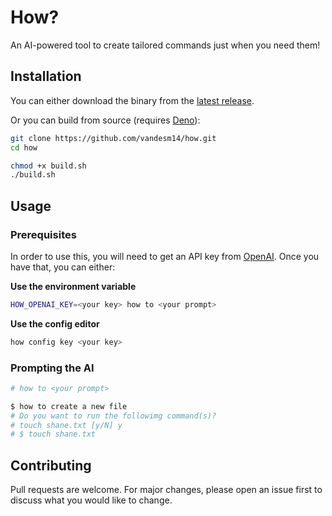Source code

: # How?

An AI-powered tool to create tailored commands just when you need them!

## Installation

You can either download the binary from the [latest release](https://github.com/vandesm14/how/releases/latest).

Or you can build from source (requires [Deno](https://deno.land/)):

```bash
git clone https://github.com/vandesm14/how.git
cd how

chmod +x build.sh
./build.sh
```

## Usage

### Prerequisites

In order to use this, you will need to get an API key from [OpenAI](https://openai.com/). Once you have that, you can either:

**Use the environment variable**

```bash
HOW_OPENAI_KEY=<your key> how to <your prompt>
```

**Use the config editor**

```bash
how config key <your key>
```

### Prompting the AI

```bash
# how to <your prompt>

$ how to create a new file
# Do you want to run the followimg command(s)?
# touch shane.txt [y/N] y
# $ touch shane.txt
```

## Contributing

Pull requests are welcome. For major changes, please open an issue first to discuss what you would like to change.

^^^^^^^^^^^^^^^^

- _About this task_: When you set down the records above, copy every line exactly and exclude the pictures.

- _Result_:
Source code

: # How?

An AI-powered tool to create tailored commands just when you need them!

## Installation

You can either download the binary from the [latest release](https://github.com/vandesm14/how/releases/latest).

Or you can build from source (requires [Deno](https://deno.land/)):

```bash
git clone https://github.com/vandesm14/how.git
cd how

chmod +x build.sh
./build.sh
```

## Usage

### Prerequisites

In order to use this, you will need to get an API key from [OpenAI](https://openai.com/). Once you have that, you can either:

**Use the environment variable**

```bash
HOW_OPENAI_KEY=<your key> how to <your prompt>
```

**Use the config editor**

```bash
how config key <your key>
```

### Prompting the AI

```bash
# how to <your prompt>

$ how to create a new file
# Do you want to run the followimg command(s)?
# touch shane.txt [y/N] y
# $ touch shane.txt
```

## Contributing

Pull requests are welcome. For major changes, please open an issue first to discuss what you would like to change.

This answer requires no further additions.